Not everyone believes so. Berlin’s grime, graffiti, and yin-yang of Eastern and Western architecture is unique in Europe, and the urban layout of the city is strange – unlike most modern cities, it does not have a CBD. You can see tourists walking along the road beyond the famous (and now ruined) East-Side Gallery, not even aware that that shambling wall beside them is one of the most significant icons of the Cold War. While spectacular and a major tourist attraction, the Museumsinsel feels scrappy and half complete. That is part of the beautiful charm of this city, a charm that many Berliners feel strongly about preserving.
This organic incompleteness doesn’t sit right with those who have a more polished and standardized vision for this great capital of Europe. While years ago, it was almost a given fact that the Stadtschloss would be rebuilt in a 21st century manner.
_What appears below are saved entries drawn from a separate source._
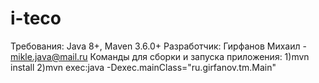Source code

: # i-teco

Требования: Java 8+, Maven 3.6.0+
Разработчик: Гирфанов Михаил - mikle.java@mail.ru
Команды для сборки и запуска приложения:
1)mvn install
2)mvn exec:java -Dexec.mainClass="ru.girfanov.tm.Main"

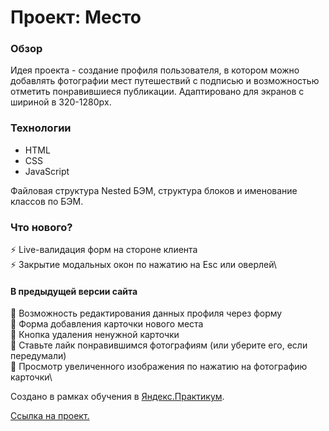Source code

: # Проект: Место

### Обзор

Идея проекта - создание профиля пользователя, в котором можно добавлять фотографии мест путешествий с подписью и возможностью отметить понравившиеся публикации.
Адаптировано для экранов с шириной в 320-1280pх.

### Технологии

* HTML
* CSS 
* JavaScript

Файловая структура Nested БЭМ, структура блоков и именование классов по БЭМ.

### Что нового?

:zap: Live-валидация форм на стороне клиента\
:zap: Закрытие модальных окон по нажатию на Esc или оверлей\

#### В предыдущей версии сайта
:pushpin: Возможность редактирования данных профиля через форму\
:pushpin: Форма добавления карточки нового места\
:pushpin: Кнопка удаления ненужной карточки\
:pushpin: Ставьте лайк понравившимся фотографиям (или уберите его, если передумали)\
:pushpin: Просмотр увеличенного изображения по нажатию на фотографию карточки\


Создано в рамках обучения в [Яндекс.Практикум](https://practicum.yandex.ru/).

[Ссылка на проект.](https://toma-p.github.io/mesto/index.html)
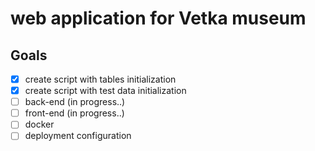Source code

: # web application for Vetka museum

## Goals

- [X] create script with tables initialization
- [X] create script with test data initialization
- [ ] back-end (in progress..)
- [ ] front-end (in progress..)
- [ ] docker
- [ ] deployment configuration
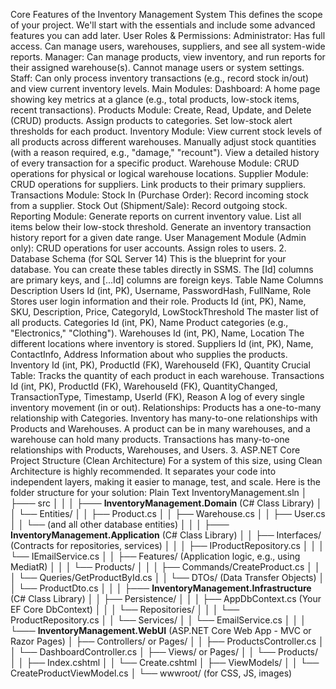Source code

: Core Features of the Inventory Management System
This defines the scope of your project. We'll start with the essentials and include some advanced features you can add later.
User Roles & Permissions:
Administrator: Has full access. Can manage users, warehouses, suppliers, and see all system-wide reports.
Manager: Can manage products, view inventory, and run reports for their assigned warehouse(s). Cannot manage users or system settings.
Staff: Can only process inventory transactions (e.g., record stock in/out) and view current inventory levels.
Main Modules:
Dashboard: A home page showing key metrics at a glance (e.g., total products, low-stock items, recent transactions).
Products Module:
Create, Read, Update, and Delete (CRUD) products.
Assign products to categories.
Set low-stock alert thresholds for each product.
Inventory Module:
View current stock levels of all products across different warehouses.
Manually adjust stock quantities (with a reason required, e.g., "damage," "recount").
View a detailed history of every transaction for a specific product.
Warehouse Module:
CRUD operations for physical or logical warehouse locations.
Supplier Module:
CRUD operations for suppliers.
Link products to their primary suppliers.
Transactions Module:
Stock In (Purchase Order): Record incoming stock from a supplier.
Stock Out (Shipment/Sale): Record outgoing stock.
Reporting Module:
Generate reports on current inventory value.
List all items below their low-stock threshold.
Generate an inventory transaction history report for a given date range.
User Management Module (Admin only):
CRUD operations for user accounts.
Assign roles to users.
2. Database Schema (for SQL Server 14)
This is the blueprint for your database. You can create these tables directly in SSMS. The [Id] columns are primary keys, and [...Id] columns are foreign keys.
Table Name
Columns
Description
Users
Id (int, PK), Username, PasswordHash, FullName, Role
Stores user login information and their role.
Products
Id (int, PK), Name, SKU, Description, Price, CategoryId, LowStockThreshold
The master list of all products.
Categories
Id (int, PK), Name
Product categories (e.g., "Electronics," "Clothing").
Warehouses
Id (int, PK), Name, Location
The different locations where inventory is stored.
Suppliers
Id (int, PK), Name, ContactInfo, Address
Information about who supplies the products.
Inventory
Id (int, PK), ProductId (FK), WarehouseId (FK), Quantity
Crucial Table: Tracks the quantity of each product in each warehouse.
Transactions
Id (int, PK), ProductId (FK), WarehouseId (FK), QuantityChanged, TransactionType, Timestamp, UserId (FK), Reason
A log of every single inventory movement (in or out).
Relationships:
Products has a one-to-many relationship with Categories.
Inventory has many-to-one relationships with Products and Warehouses. A product can be in many warehouses, and a warehouse can hold many products.
Transactions has many-to-one relationships with Products, Warehouses, and Users.
3. ASP.NET Core Project Structure (Clean Architecture)
For a system of this size, using Clean Architecture is highly recommended. It separates your code into independent layers, making it easier to manage, test, and scale.
Here is the folder structure for your solution:
Plain Text
InventoryManagement.sln
│
├─── src
│    │
│    ├─── **InventoryManagement.Domain** (C# Class Library)
│    │    └── Entities/
│    │        ├── Product.cs
│    │        ├── Warehouse.cs
│    │        ├── User.cs
│    │        └── (and all other database entities)
│    │
│    ├─── **InventoryManagement.Application** (C# Class Library)
│    │    ├── Interfaces/ (Contracts for repositories, services)
│    │    │   ├── IProductRepository.cs
│    │    │   └── IEmailService.cs
│    │    ├── Features/ (Application logic, e.g., using MediatR)
│    │    │   └── Products/
│    │    │       ├── Commands/CreateProduct.cs
│    │    │       └── Queries/GetProductById.cs
│    │    └── DTOs/ (Data Transfer Objects)
│    │        └── ProductDto.cs
│    │
│    ├─── **InventoryManagement.Infrastructure** (C# Class Library)
│    │    ├── Persistence/
│    │    │   ├── AppDbContext.cs (Your EF Core DbContext)
│    │    │   └── Repositories/
│    │    │       └── ProductRepository.cs
│    │    └── Services/
│    │        └── EmailService.cs
│    │
│    └─── **InventoryManagement.WebUI** (ASP.NET Core Web App - MVC or Razor Pages)
│         ├── Controllers/ or Pages/
│         │   ├── ProductsController.cs
│         │   └── DashboardController.cs
│         ├── Views/ or Pages/
│         │   └── Products/
│         │       ├── Index.cshtml
│         │       └── Create.cshtml
│         ├── ViewModels/
│         │   └── CreateProductViewModel.cs
│         └── wwwroot/ (for CSS, JS, images)
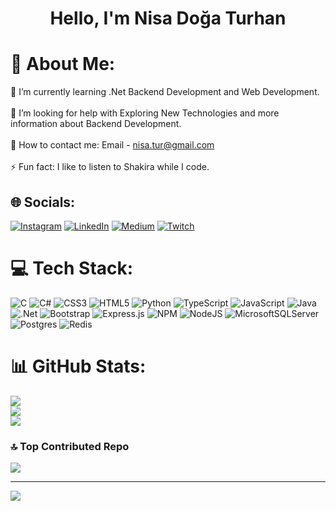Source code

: <h1 align="center">Hello, I'm Nisa Doğa Turhan</h1>

# 💫 About Me:
🌱 I’m currently learning .Net Backend Development and Web Development.<br><br>🤝 I’m looking for help with Exploring New Technologies and more information about Backend Development.<br><br>💬 How to contact me: Email - nisa.tur@gmail.com<br><br>⚡ Fun fact: I like to listen to Shakira while I code.


## 🌐 Socials:
[![Instagram](https://img.shields.io/badge/Instagram-%23E4405F.svg?logo=Instagram&logoColor=white)](https://www.instagram.com/nisatur/) [![LinkedIn](https://img.shields.io/badge/LinkedIn-%230077B5.svg?logo=linkedin&logoColor=white)](https://www.linkedin.com/in/nisa-doga-turhan/) [![Medium](https://img.shields.io/badge/Medium-12100E?logo=medium&logoColor=white)](https://medium.com/@nisa.tur) [![Twitch](https://img.shields.io/badge/Twitch-%239146FF.svg?logo=Twitch&logoColor=white)](https://www.twitch.tv/katpetrova) 

# 💻 Tech Stack:
![C](https://img.shields.io/badge/c-%2300599C.svg?style=flat&logo=c&logoColor=white) ![C#](https://img.shields.io/badge/c%23-%23239120.svg?style=flat&logo=c-sharp&logoColor=white) ![CSS3](https://img.shields.io/badge/css3-%231572B6.svg?style=flat&logo=css3&logoColor=white) ![HTML5](https://img.shields.io/badge/html5-%23E34F26.svg?style=flat&logo=html5&logoColor=white) ![Python](https://img.shields.io/badge/python-3670A0?style=flat&logo=python&logoColor=ffdd54) ![TypeScript](https://img.shields.io/badge/typescript-%23007ACC.svg?style=flat&logo=typescript&logoColor=white) ![JavaScript](https://img.shields.io/badge/javascript-%23323330.svg?style=flat&logo=javascript&logoColor=%23F7DF1E) ![Java](https://img.shields.io/badge/java-%23ED8B00.svg?style=flat&logo=java&logoColor=white) ![.Net](https://img.shields.io/badge/.NET-5C2D91?style=flat&logo=.net&logoColor=white) ![Bootstrap](https://img.shields.io/badge/bootstrap-%23563D7C.svg?style=flat&logo=bootstrap&logoColor=white) ![Express.js](https://img.shields.io/badge/express.js-%23404d59.svg?style=flat&logo=express&logoColor=%2361DAFB) ![NPM](https://img.shields.io/badge/NPM-%23000000.svg?style=flat&logo=npm&logoColor=white) ![NodeJS](https://img.shields.io/badge/node.js-6DA55F?style=flat&logo=node.js&logoColor=white) ![MicrosoftSQLServer](https://img.shields.io/badge/Microsoft%20SQL%20Sever-CC2927?style=flat&logo=microsoft%20sql%20server&logoColor=white) ![Postgres](https://img.shields.io/badge/postgres-%23316192.svg?style=flat&logo=postgresql&logoColor=white) ![Redis](https://img.shields.io/badge/redis-%23DD0031.svg?style=flat&logo=redis&logoColor=white)
# 📊 GitHub Stats:
![](https://github-readme-stats.vercel.app/api?username=doathe&theme=radical&hide_border=false&include_all_commits=false&count_private=false)<br/>
![](https://github-readme-streak-stats.herokuapp.com/?user=doathe&theme=radical&hide_border=false)<br/>
![](https://github-readme-stats.vercel.app/api/top-langs/?username=doathe&theme=radical&hide_border=false&include_all_commits=false&count_private=false&layout=compact)

### 🔝 Top Contributed Repo
![](https://github-contributor-stats.vercel.app/api?username=doathe&limit=5&theme=radical&combine_all_yearly_contributions=true)

---
[![](https://visitcount.itsvg.in/api?id=doathe&icon=7&color=5)](https://visitcount.itsvg.in)

<!-- Proudly created with GPRM ( https://gprm.itsvg.in ) -->

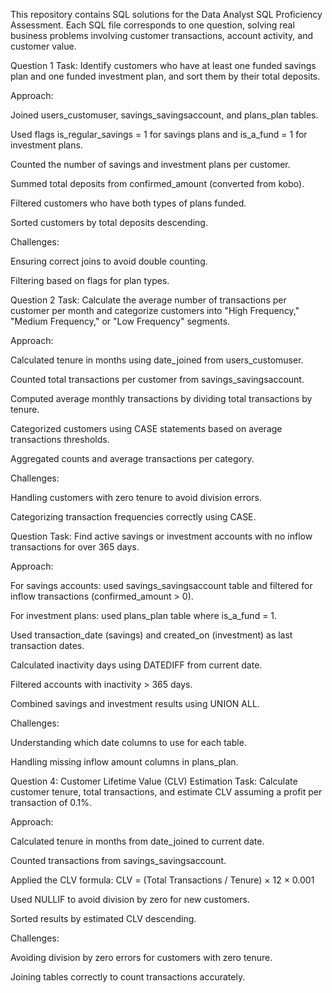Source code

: This repository contains SQL solutions for the Data Analyst SQL Proficiency Assessment. Each SQL file corresponds to one question, solving real business problems involving customer transactions, account activity, and customer value.

Question 1
Task: Identify customers who have at least one funded savings plan and one funded investment plan, and sort them by their total deposits.

Approach:

Joined users_customuser, savings_savingsaccount, and plans_plan tables.

Used flags is_regular_savings = 1 for savings plans and is_a_fund = 1 for investment plans.

Counted the number of savings and investment plans per customer.

Summed total deposits from confirmed_amount (converted from kobo).

Filtered customers who have both types of plans funded.

Sorted customers by total deposits descending.

Challenges:

Ensuring correct joins to avoid double counting.

Filtering based on flags for plan types.

Question 2
Task: Calculate the average number of transactions per customer per month and categorize customers into "High Frequency," "Medium Frequency," or "Low Frequency" segments.

Approach:

Calculated tenure in months using date_joined from users_customuser.

Counted total transactions per customer from savings_savingsaccount.

Computed average monthly transactions by dividing total transactions by tenure.

Categorized customers using CASE statements based on average transactions thresholds.

Aggregated counts and average transactions per category.

Challenges:

Handling customers with zero tenure to avoid division errors.

Categorizing transaction frequencies correctly using CASE.

Question 
Task: Find active savings or investment accounts with no inflow transactions for over 365 days.

Approach:

For savings accounts: used savings_savingsaccount table and filtered for inflow transactions (confirmed_amount > 0).

For investment plans: used plans_plan table where is_a_fund = 1.

Used transaction_date (savings) and created_on (investment) as last transaction dates.

Calculated inactivity days using DATEDIFF from current date.

Filtered accounts with inactivity > 365 days.

Combined savings and investment results using UNION ALL.

Challenges:

Understanding which date columns to use for each table.

Handling missing inflow amount columns in plans_plan.

Question 4: Customer Lifetime Value (CLV) Estimation
Task: Calculate customer tenure, total transactions, and estimate CLV assuming a profit per transaction of 0.1%.

Approach:

Calculated tenure in months from date_joined to current date.

Counted transactions from savings_savingsaccount.

Applied the CLV formula: CLV = (Total Transactions / Tenure) × 12 × 0.001

Used NULLIF to avoid division by zero for new customers.

Sorted results by estimated CLV descending.

Challenges:

Avoiding division by zero errors for customers with zero tenure.

Joining tables correctly to count transactions accurately.
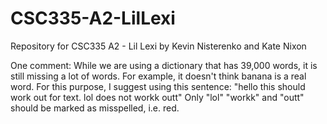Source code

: # CSC335-A2-LilLexi
Repository for CSC335 A2 - Lil Lexi by Kevin Nisterenko and Kate Nixon

One comment: While we are using a dictionary that has 39,000 words, it is still missing a lot of words. For example, it doesn't think banana is a real word.
For this purpose, I suggest using this sentence: "hello this should work out for text. lol does not workk outt"
Only "lol" "workk" and "outt" should be marked as misspelled, i.e. red. 
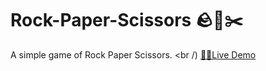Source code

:# Rock-Paper-Scissors 🪨📄✂️

A simple game of Rock Paper Scissors.
<br /)
[👨‍💻Live Demo](https://safarzadehsbeengood.github.io/Rock-Paper-Scissors/)

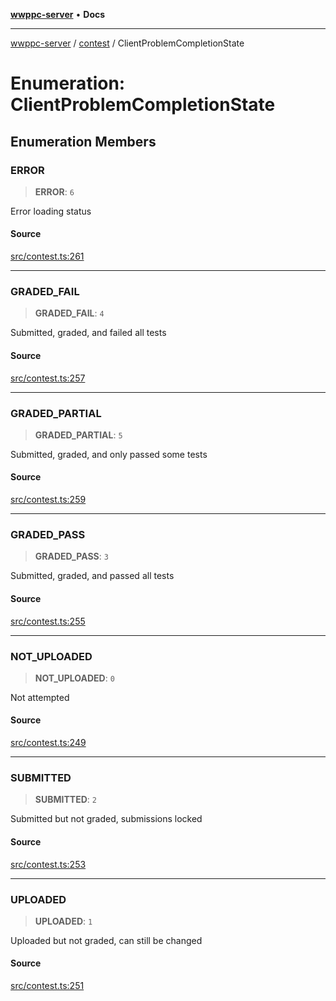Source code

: [**wwppc-server**](../../README.md) • **Docs**

***

[wwppc-server](../../modules.md) / [contest](../README.md) / ClientProblemCompletionState

# Enumeration: ClientProblemCompletionState

## Enumeration Members

### ERROR

> **ERROR**: `6`

Error loading status

#### Source

[src/contest.ts:261](https://github.com/WWPPC/WWPPC-server/blob/d36edcf5b3e9dc61bf375adab6f0ce8e98344d21/src/contest.ts#L261)

***

### GRADED\_FAIL

> **GRADED\_FAIL**: `4`

Submitted, graded, and failed all tests

#### Source

[src/contest.ts:257](https://github.com/WWPPC/WWPPC-server/blob/d36edcf5b3e9dc61bf375adab6f0ce8e98344d21/src/contest.ts#L257)

***

### GRADED\_PARTIAL

> **GRADED\_PARTIAL**: `5`

Submitted, graded, and only passed some tests

#### Source

[src/contest.ts:259](https://github.com/WWPPC/WWPPC-server/blob/d36edcf5b3e9dc61bf375adab6f0ce8e98344d21/src/contest.ts#L259)

***

### GRADED\_PASS

> **GRADED\_PASS**: `3`

Submitted, graded, and passed all tests

#### Source

[src/contest.ts:255](https://github.com/WWPPC/WWPPC-server/blob/d36edcf5b3e9dc61bf375adab6f0ce8e98344d21/src/contest.ts#L255)

***

### NOT\_UPLOADED

> **NOT\_UPLOADED**: `0`

Not attempted

#### Source

[src/contest.ts:249](https://github.com/WWPPC/WWPPC-server/blob/d36edcf5b3e9dc61bf375adab6f0ce8e98344d21/src/contest.ts#L249)

***

### SUBMITTED

> **SUBMITTED**: `2`

Submitted but not graded, submissions locked

#### Source

[src/contest.ts:253](https://github.com/WWPPC/WWPPC-server/blob/d36edcf5b3e9dc61bf375adab6f0ce8e98344d21/src/contest.ts#L253)

***

### UPLOADED

> **UPLOADED**: `1`

Uploaded but not graded, can still be changed

#### Source

[src/contest.ts:251](https://github.com/WWPPC/WWPPC-server/blob/d36edcf5b3e9dc61bf375adab6f0ce8e98344d21/src/contest.ts#L251)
Right now, it’s all starting to spill over, and the proposal is up against serious opposition. Corruption in the official architecture contest has had embarassing consequences. Perhaps “Private money will make this dream come true.”, but with the announcement of Schloss Mit Lustig!, there is a clear message that this development may have profoundly negative consequences for Berlin’s identity.
Further down the river, in the border between the Wrangelkiez and Warschauer Straße, there is another deadlock, another grand architectural plan that is half-finished, has not fully come to fruition. The Mediaspree, is harder to pin down because of its shifting scope and aging agenda. What is Mediaspreee? An investment company and charity? A large mixed-use corporate complex along the banks of the river between Friedrichshain and Kreuzberg? An ambitious plan to integrate public and private space?
Criticism of Mediaspree references the rather dangerously ambiguous concept of a “partly privatized urban policy”, and “urban renewal from above”. A large and active protest movement exists. Clearly, the full realization of this plan would smash entire neighborhoods and blocks into the ground.
While for now, these vacant spaces and tumbledown blocks are the backdrop to an era of the city’s development, the future is uncertain.